Busy Bragging: A Cultura da Exaustão como Novo Símbolo de Sucesso

“Não é o trabalho que mata o homem, mas a preocupação, a pressa e a ansiedade.”  Epicteto (século I d.C.)

A era digital consagrou uma nova forma de vaidade social: o “busy bragging”, ou a ostentação da sobrecarga. Trata-se da tendência para exibir o cansaço como sinal de relevância, e o esgotamento como medalha de mérito. Em redes sociais, reuniões académicas e ambientes corporativos, o discurso da produtividade incessante substituiu o da realização pessoal. A frase “não tenho tempo para nada” deixou de ser uma queixa e passou a ser um símbolo de status — um modo de demonstrar que se é importante, solicitado e indispensável. Este artigo analisa o fenómeno do busy bragging numa perspetiva sociológica e psicológica, explorando as suas implicações na saúde mental, nas relações profissionais e no tecido académico contemporâneo.

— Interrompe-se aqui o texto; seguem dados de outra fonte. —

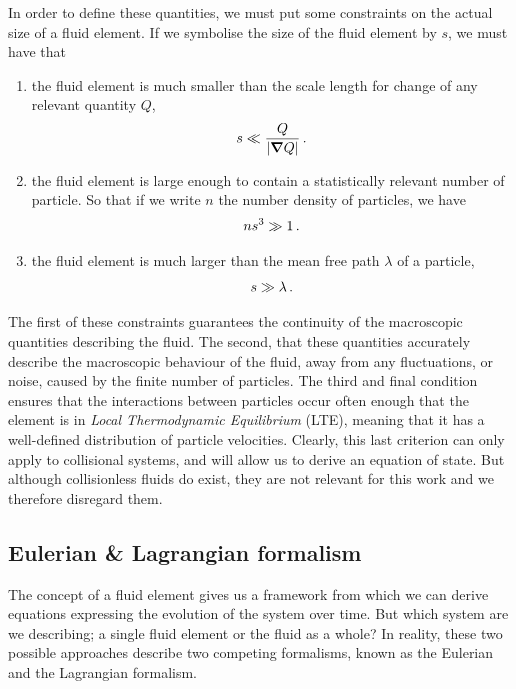In order to define these quantities, we must put some constraints on the actual size of a fluid element. If we symbolise the size of the fluid element by \(s\), we must have that

\begin{enumerate}
    \item the fluid element is much smaller than the scale length for change of any relevant quantity \(Q\),
    \begin{equation}
        s \ll \frac{Q}{|\boldsymbol{\nabla} Q|} \,\mathrm{.}
    \end{equation}

    \item the fluid element is large enough to contain a statistically relevant number of particle. So that if we write \(n\) the number density of particles, we have
    \begin{equation}
        n s^3 \gg 1 \,\mathrm{.}
    \end{equation}

    \item the fluid element is much larger than the mean free path \(\lambda\) of a particle,
    \begin{equation}
        s \gg \lambda \,\mathrm{.}
    \end{equation}
\end{enumerate}

The first of these constraints guarantees the continuity of the macroscopic quantities describing the fluid. The second, that these quantities accurately describe the macroscopic behaviour of the fluid, away from any fluctuations, or noise, caused by the finite number of particles. The third and final condition ensures that the interactions between particles occur often enough that the element is in \emph{Local Thermodynamic Equilibrium} (LTE), meaning that it has a well-defined distribution of particle velocities. Clearly, this last criterion can only apply to collisional systems, and will allow us to derive an equation of state. But although collisionless fluids do exist, they are not relevant for this work and we therefore disregard them.

\subsection{Eulerian \& Lagrangian formalism} \label{sec:fluid_form}

The concept of a fluid element gives us a framework from which we can derive equations expressing the evolution of the system over time. But which system are we describing; a single fluid element or the fluid as a whole? In reality, these two possible approaches describe two competing formalisms, known as the Eulerian and the Lagrangian formalism.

No contexto universitário, onde o conhecimento deveria ser um exercício de profundidade e pausa reflexiva, o busy bragging tornou-se um comportamento subtilmente recompensado. Professores, investigadores e estudantes competem pela visibilidade da produtividade, transformando a investigação em espetáculo de performance e a docência em corrida contra o tempo. De acordo com Rosa (2023), vivemos numa “sociedade da aceleração”, em que o valor do indivíduo é medido pela capacidade de fazer mais em menos tempo. O trabalho académico, que deveria ser espaço de pensamento lento, sofre o impacto desta lógica mercantil: o número de publicações substitui a qualidade das ideias, e o tempo de reflexão é substituído pela urgência do cumprimento de métricas.

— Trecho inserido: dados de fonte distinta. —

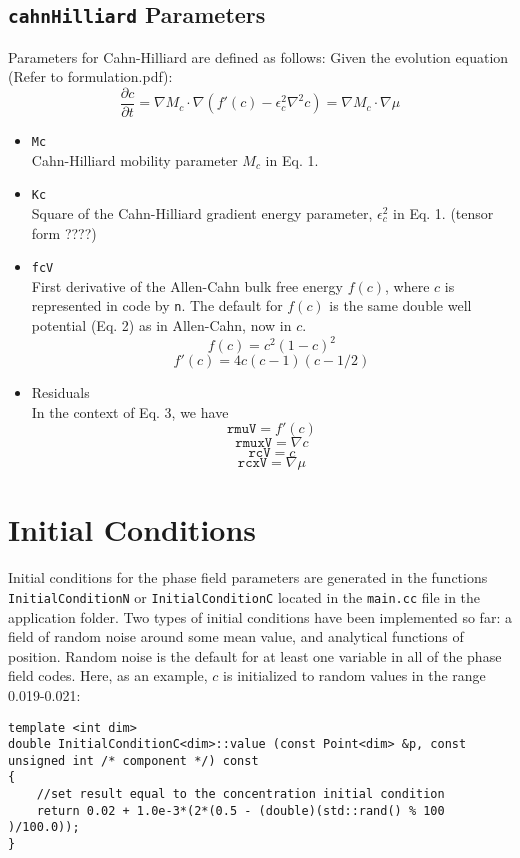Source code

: \documentclass[11pt]{article}
\begin{document}
\subsection{\texttt{cahnHilliard} Parameters}
Parameters for Cahn-Hilliard are defined as follows:
Given the evolution equation (Refer to formulation.pdf):
\begin{equation}
\frac{\partial c}{\partial t} = \nabla M_c \cdot \nabla \left( f'(c) - \epsilon_c^2 \nabla^2 c \right) = \nabla M_c \cdot \nabla \mu
\end{equation}
\begin{itemize}
\item \texttt{Mc} \\
	Cahn-Hilliard mobility parameter $M_c$ in Eq. 1.
\item \texttt{Kc} \\
	Square of the Cahn-Hilliard gradient energy parameter, $\epsilon_c^2$ in Eq. 1.  (tensor form ????)
\item \texttt{fcV} \\
	First derivative of the Allen-Cahn bulk free energy $f(c)$, where $c$ is represented in code by \texttt{n}.  The default for $f(c)$ is the same double well 			potential (Eq. 2) as in Allen-Cahn, now in $c$.
	\[ f(c) = c^2 (1-c)^2 \]
	\[ f'(c) = 4c (c -1)(c - 1/2) \]
\item Residuals \\
	In the context of Eq. 3, we have
	\[ \texttt{rmuV} = f'(c) \]
	\[ \texttt{rmuxV} = \nabla c \]
	\[ \texttt{rcV} = c \]
	\[ \texttt{rcxV} = \nabla \mu \]
\end{itemize}

\section{Initial Conditions}
\paragraph{}
Initial conditions for the phase field parameters are generated in the functions \\ \texttt{InitialConditionN} or \texttt{InitialConditionC} located in the \texttt{main.cc} file in the application folder.  Two types of initial conditions have been implemented so far: a field of random noise around some mean value, and analytical functions of position.  Random noise is the default for at least one variable in all of the phase field codes.  Here, as an example, $c$ is initialized to random values in the range 0.019-0.021:
\begin{lstlisting}
template <int dim>
double InitialConditionC<dim>::value (const Point<dim> &p, const unsigned int /* component */) const
{
	//set result equal to the concentration initial condition
	return 0.02 + 1.0e-3*(2*(0.5 - (double)(std::rand() % 100 )/100.0));
}
\end{lstlisting}
\end{document}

O busy bragging é uma manifestação daquilo que Byung-Chul Han (2022) denomina “sociedade do cansaço” — um sistema onde a exploração já não é imposta por outros, mas autoinfligida. O sujeito pós-moderno tornou-se o seu próprio patrão e carrasco: exige-se, controla-se e culpa-se por não ser suficientemente produtivo. No plano psicológico, este comportamento está relacionado com o narcisismo social descrito por Lasch (2018), que se alimenta do olhar do outro e da validação pública. Assim, o cansaço deixa de ser sinal de excesso e transforma-se em moeda de prestígio: quem está ocupado é valorizado; quem descansa, suspeito.

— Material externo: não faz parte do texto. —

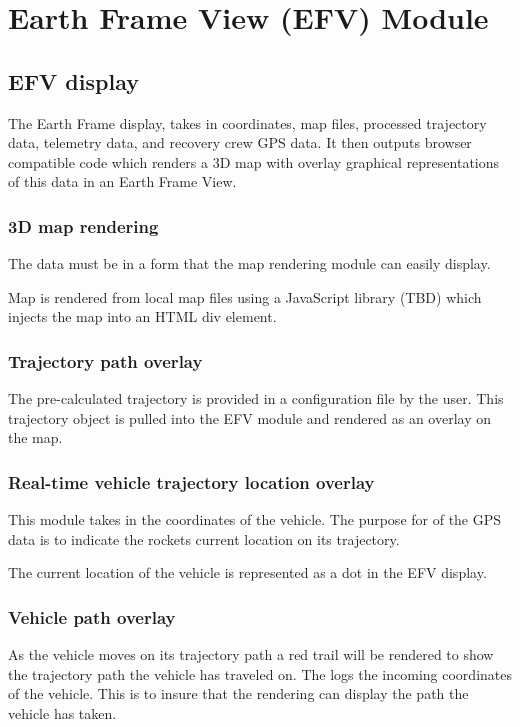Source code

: \section{Earth Frame View (EFV) Module}

\subsection{EFV display}
  The Earth Frame display, takes in coordinates, map files, processed trajectory
  data, telemetry data, and recovery crew GPS data. It then outputs browser
  compatible code which renders a 3D map with overlay graphical
  representations of this data in an Earth Frame View.

\subsubsection{3D map rendering}
  The data must be in a form that the map rendering module can easily display.

  Map is rendered from local map files using a JavaScript library (TBD) which
  injects the map into an HTML div element.

\subsubsection{Trajectory path overlay}
  The pre-calculated trajectory is provided in a configuration file by the user.
  This trajectory object is pulled into the EFV module and rendered as an overlay
  on the map.

\subsubsection{Real-time vehicle trajectory location overlay}
  This module takes in the coordinates of the vehicle. The purpose for of the
  GPS data is to indicate the rockets current location on its trajectory.

  The current location of the vehicle is represented as a dot in the EFV display.

\subsubsection{Vehicle path overlay}
  As the vehicle moves on its trajectory path a red trail will be rendered to show
  the trajectory path the vehicle has traveled on.
  The logs the incoming coordinates of the vehicle. This is to insure
  that the rendering can display the path the vehicle has taken.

Do ponto de vista comunicacional, o busy bragging traduz-se num padrão discursivo característico: o elogio indireto disfarçado de lamento. Frases como “mal tenho tempo para dormir com tanto trabalho” ou “não sei como consigo dar conta de tudo” são expressões de autopromoção mascaradas de humildade. Segundo Sezer, Gino e Norton (2018), esta forma de humblebragging é paradoxal: pretende gerar empatia, mas frequentemente causa o efeito oposto — perceção de artificialidade e menor autenticidade. No ambiente académico, onde a reputação intelectual depende também da credibilidade pessoal, o busy bragging corrói a confiança e substitui a colaboração por competição.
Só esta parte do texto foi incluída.